Еще через полчаса к нему обратился Ваня Серегин: Виктор Степанович, сегодня уж точно ничего не будет, а у меня, сами знаете, проект дома дожидается. Я бы еще пару часов успел поработать…
И на этот раз Тихомирову нечего было возразить. Остались теперь с ним лишь молодые специалисты - Эдуард с Еленой Николаевной.

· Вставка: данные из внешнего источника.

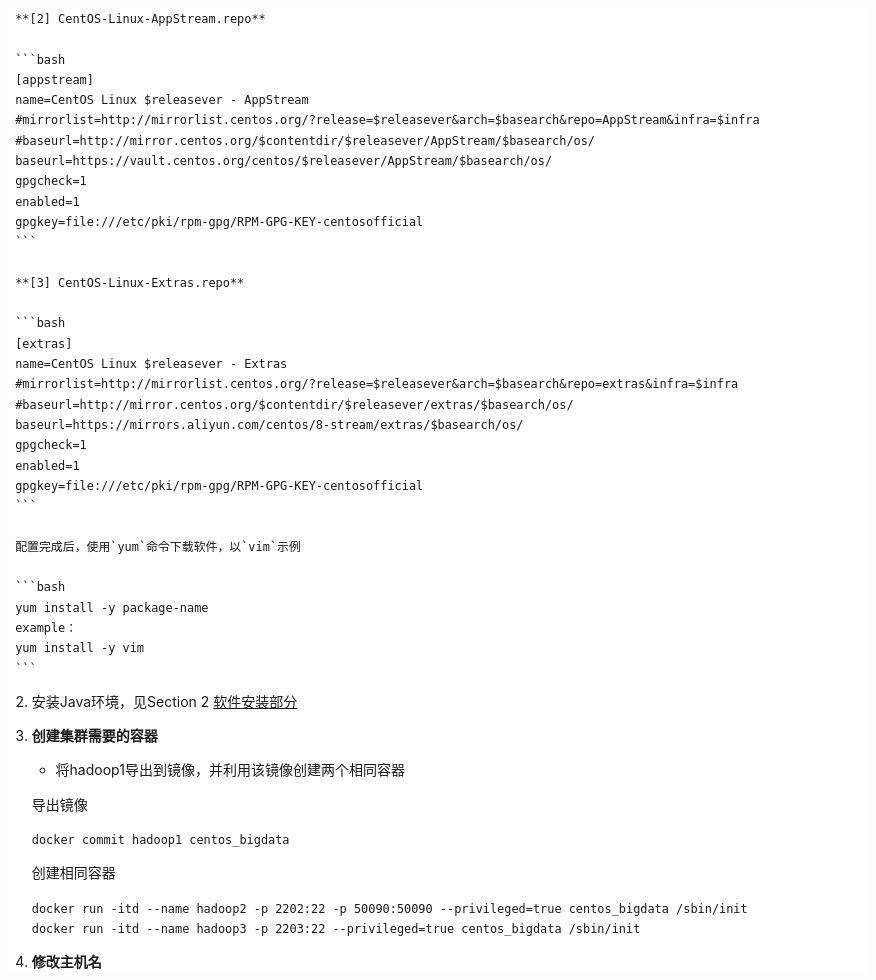      **[2] CentOS-Linux-AppStream.repo**

     ```bash
     [appstream]
     name=CentOS Linux $releasever - AppStream
     #mirrorlist=http://mirrorlist.centos.org/?release=$releasever&arch=$basearch&repo=AppStream&infra=$infra
     #baseurl=http://mirror.centos.org/$contentdir/$releasever/AppStream/$basearch/os/
     baseurl=https://vault.centos.org/centos/$releasever/AppStream/$basearch/os/
     gpgcheck=1
     enabled=1
     gpgkey=file:///etc/pki/rpm-gpg/RPM-GPG-KEY-centosofficial
     ```

     **[3] CentOS-Linux-Extras.repo**

     ```bash
     [extras]
     name=CentOS Linux $releasever - Extras
     #mirrorlist=http://mirrorlist.centos.org/?release=$releasever&arch=$basearch&repo=extras&infra=$infra
     #baseurl=http://mirror.centos.org/$contentdir/$releasever/extras/$basearch/os/
     baseurl=https://mirrors.aliyun.com/centos/8-stream/extras/$basearch/os/
     gpgcheck=1
     enabled=1
     gpgkey=file:///etc/pki/rpm-gpg/RPM-GPG-KEY-centosofficial
     ```

     配置完成后，使用`yum`命令下载软件，以`vim`示例

     ```bash
     yum install -y package-name
     example：
     yum install -y vim
     ```

2. 安装Java环境，见Section 2 [软件安装部分](#22-java)

  1. **创建集群需要的容器**

     - 将hadoop1导出到镜像，并利用该镜像创建两个相同容器

     导出镜像

     ```shell
     docker commit hadoop1 centos_bigdata
     ```

     创建相同容器

     ```shell
     docker run -itd --name hadoop2 -p 2202:22 -p 50090:50090 --privileged=true centos_bigdata /sbin/init
     docker run -itd --name hadoop3 -p 2203:22 --privileged=true centos_bigdata /sbin/init
     ```

  2. **修改主机名**
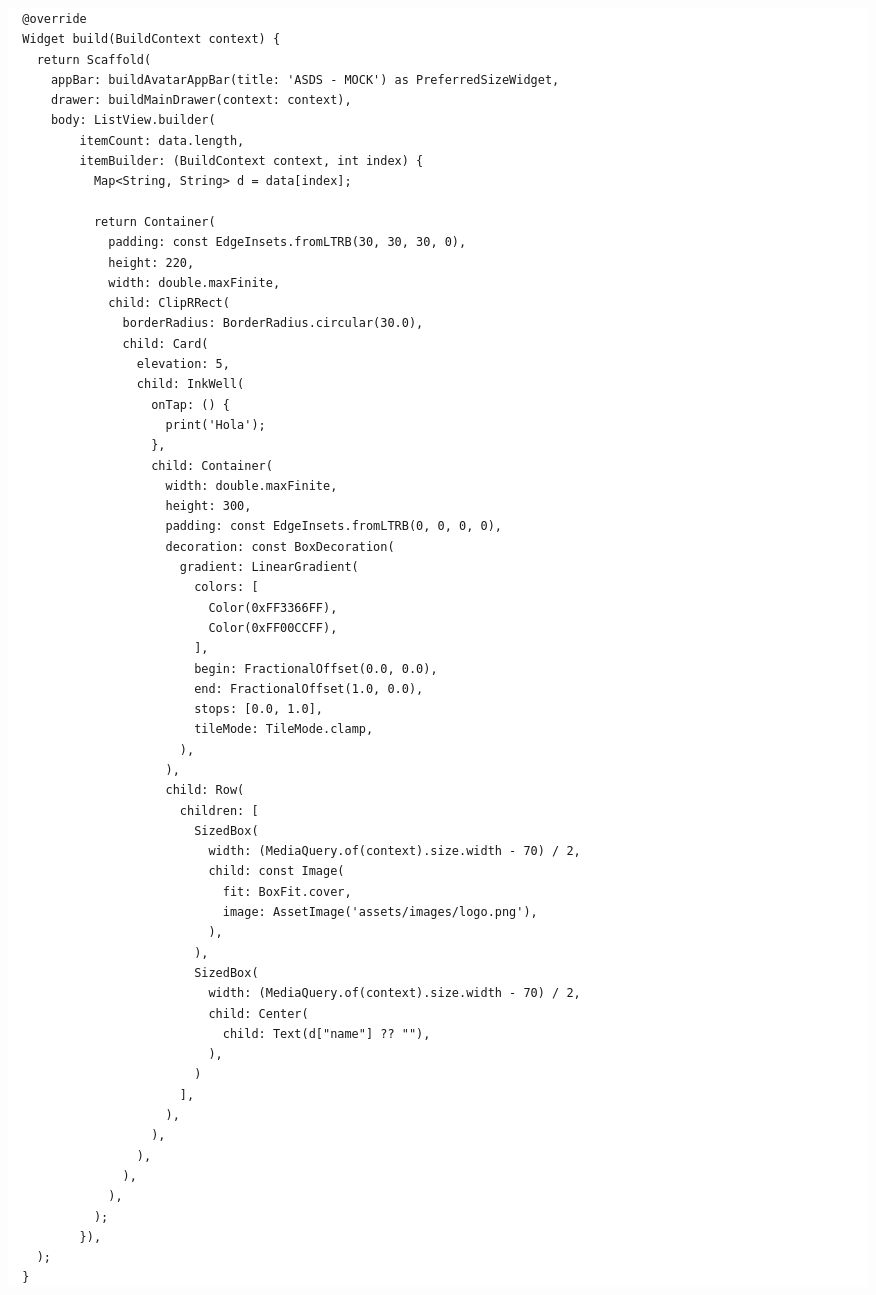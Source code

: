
 ```
  @override
  Widget build(BuildContext context) {
    return Scaffold(
      appBar: buildAvatarAppBar(title: 'ASDS - MOCK') as PreferredSizeWidget,
      drawer: buildMainDrawer(context: context),
      body: ListView.builder(
          itemCount: data.length,
          itemBuilder: (BuildContext context, int index) {
            Map<String, String> d = data[index];

            return Container(
              padding: const EdgeInsets.fromLTRB(30, 30, 30, 0),
              height: 220,
              width: double.maxFinite,
              child: ClipRRect(
                borderRadius: BorderRadius.circular(30.0),
                child: Card(
                  elevation: 5,
                  child: InkWell(
                    onTap: () {
                      print('Hola');
                    },
                    child: Container(
                      width: double.maxFinite,
                      height: 300,
                      padding: const EdgeInsets.fromLTRB(0, 0, 0, 0),
                      decoration: const BoxDecoration(
                        gradient: LinearGradient(
                          colors: [
                            Color(0xFF3366FF),
                            Color(0xFF00CCFF),
                          ],
                          begin: FractionalOffset(0.0, 0.0),
                          end: FractionalOffset(1.0, 0.0),
                          stops: [0.0, 1.0],
                          tileMode: TileMode.clamp,
                        ),
                      ),
                      child: Row(
                        children: [
                          SizedBox(
                            width: (MediaQuery.of(context).size.width - 70) / 2,
                            child: const Image(
                              fit: BoxFit.cover,
                              image: AssetImage('assets/images/logo.png'),
                            ),
                          ),
                          SizedBox(
                            width: (MediaQuery.of(context).size.width - 70) / 2,
                            child: Center(
                              child: Text(d["name"] ?? ""),
                            ),
                          )
                        ],
                      ),
                    ),
                  ),
                ),
              ),
            );
          }),
    );
  }
```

- Эдуард, если и вы спешите, - минут через двадцать после ухода Серегина сказал Тихомиров, раздраженный кисло-унылым видом молодого специалиста, - я вас не задерживаю.
- Благодарю вас, - буркнул Эдуард и мгновенно пропал в толпе, густо повалившей с вечернего сеанса кино.
- Ну а вы, Елена Николаевна, разве никуда не спешите? - насмешливо спросил Виктор Степанович, искоса взглянув на спутницу, молча шагавшую подле него.
- Нет, не спешу, - ответила Елена Николаевна, - кроме того…
- Что? - насторожился Тихомиров.
- Нам с вами по пути…
- Разве?
- Да. Я живу на Комсомольской.
- У вас свой дом? - удивился Тихомиров, вглядываясь в кругленькое миловидное личико Елены Николаевны, обрамленное локонами белокурых волос, изрядно пострадавших от горячих щипцов.
- Да, мы с мамой живем в собственном доме.
- Вот как. - Виктор Степанович моментально вспомнил родительский дом, мать и всю ту работу, которую приходилось делать на собственной усадьбе: заготовить дрова и уголь, соорудить завалинки, вставить и убрать на лето вторые рамы, наносить воды, вычистить печи и выбросить золу…
- У нас паровое отопление и газ, - словно подслушав мысли Тихомирова, сказала Елена Николаевнам. А вот раньше приходилось трудно.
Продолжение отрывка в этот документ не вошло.